PRRT has shown great promise for treatment of advanced well-differentiated NETs in the past two decades. Majority of these tumors overexpress SSTRs with predominance of SSTR2 to which radiolabeled somatostatin analog therapy in form of either beta-emitting Y-90 or beta- and gamma-emitting Lu-177 radiopeptides is used for their treatment.[3] Although the radiolabeled somatostatin analogs have also shown different and variable efficacy in treatment of noniodine avid differentiated thyroid cancer, because of predominant SSTR3 and 5 expressions with faint SSTR2 expression in papillary and follicular thyroid cancer in SSTR subtype profile. However, medullary thyroid cancer and Hurthle cell neoplasm have demonstrated overexpression of SSTR2.[6],[7],[8]

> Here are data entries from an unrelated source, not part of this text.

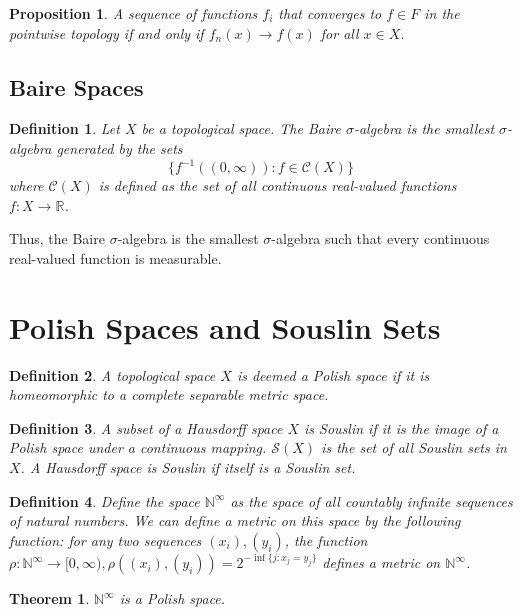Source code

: \documentclass[12pt]{article}
\newtheorem{theorem}{Theorem}[section]
\newtheorem{definition}{Definition}[section]
\newtheorem{proposition}{Proposition}[section]
\theoremstyle{remark}
\begin{document}
\begin{proposition}
 A sequence of functions $f_i$ that converges to $f \in F$ in the pointwise topology if and only if $f_n(x) \rightarrow f(x)$ for all $x \in X$.
\end{proposition}


\subsection{Baire Spaces}

\begin{definition}
 Let $X$ be a topological space. The Baire $\sigma$-algebra is the smallest $\sigma$-algebra generated by the sets
 $$ \{ f^{-1}((0,\infty)) : f \in \mathcal{C}(X)\}$$ where $\mathcal{C}(X)$ is defined as the set of all continuous real-valued functions $f:X \rightarrow \mathbb{R}$.
\end{definition}

Thus, the Baire $\sigma$-algebra is the smallest $\sigma$-algebra such that every continuous real-valued function is measurable.

\section{Polish Spaces and Souslin Sets}

\begin{definition}
 A topological space $X$ is deemed a Polish space if it is homeomorphic to a complete separable metric space.
\end{definition}

\begin{definition}
 A subset of  a Hausdorff space $X$ is Souslin if it is the image of a Polish space under a continuous mapping. $\mathcal{S}(X)$ is the set of all Souslin sets in $X$. A Hausdorff space is Souslin if itself is a Souslin set.
\end{definition}

\begin{definition}
 Define the space $\mathbb{N}^{\infty}$ as the space of all countably infinite sequences of natural numbers. We can define a metric on this space by the following function: for any two sequences $(x_i),(y_i)$, the function $\rho: \mathbb{N}^{\infty} \rightarrow [0,\infty), \rho((x_i),(y_i)) = 2^{-\inf \{j : x_j = y_j\}}$ defines a metric on $\mathbb{N}^{\infty}$.
\end{definition}

\begin{theorem}
 $\mathbb{N}^{\infty}$ is a Polish space.
\end{theorem}
\end{document}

Hurthle cell neoplasm of thyroid gland is predominantly (>75%) composed of oncocytic follicular cells. These neoplasms are classified as benign, intermediate, or malignant depending on capsular and vascular invasion, pattern of growth, nuclear atypia, and necrosis. FNA cytology cannot differentiate between Hürthle cell adenoma and carcinoma and can only be distinguished by the presence of capsular and/or vascular invasion on histopathologic examination, hence called as Hurthle cell neoplasm.[9] Malignant Hurthle cell tumors are 2%–3% of all patients with thyroid malignancy.[10] Hurthle cell cancers are different clinical entities because of different metabolic and biologic behaviors.[10] They have shown minimal avidity for radioactive iodine, and the overall outcome in these patients is poorer in comparison to other DTCs. Hurthle cell carcinoma is rarely seen to respond to radioiodine therapy, even at the initial stage. The surgery is the definite management of all thyroid cancers including Hurthle cell cancer. However, the therapeutic alternatives for metastatic Hurthle cell cancer are limited and have relatively poor prognosis. The chemotherapy and radiotherapy are known to be ineffective. SSTR expression on malignant Hurthle cells suggests that imaging and treatment with somatostatin analogs may be of value in inhibiting the tumor growth.[5],[6] A study done in 5 noniodine avid thyroid cancer patients (including three patients of Hurthle cell thyroid cancer) treated with Lu-177-based PRRT showed the best result with noniodine avid metastatic disease of Hurthle cell thyroid cancer.[11] The reason for a better outcome in Hurthle cell carcinoma was probably due to SSTR2 expression.[8] The SSTR expression in incidentally detected Hurtle cell neoplasm in the present case highlights that radiolabeled somatostatin analogs can be utilized not only for the characterization of the thyroid lesion but also for the PRRT of the nonradioiodine avid Hurthle cell neoplasm, where existing treatment options have been exhausted.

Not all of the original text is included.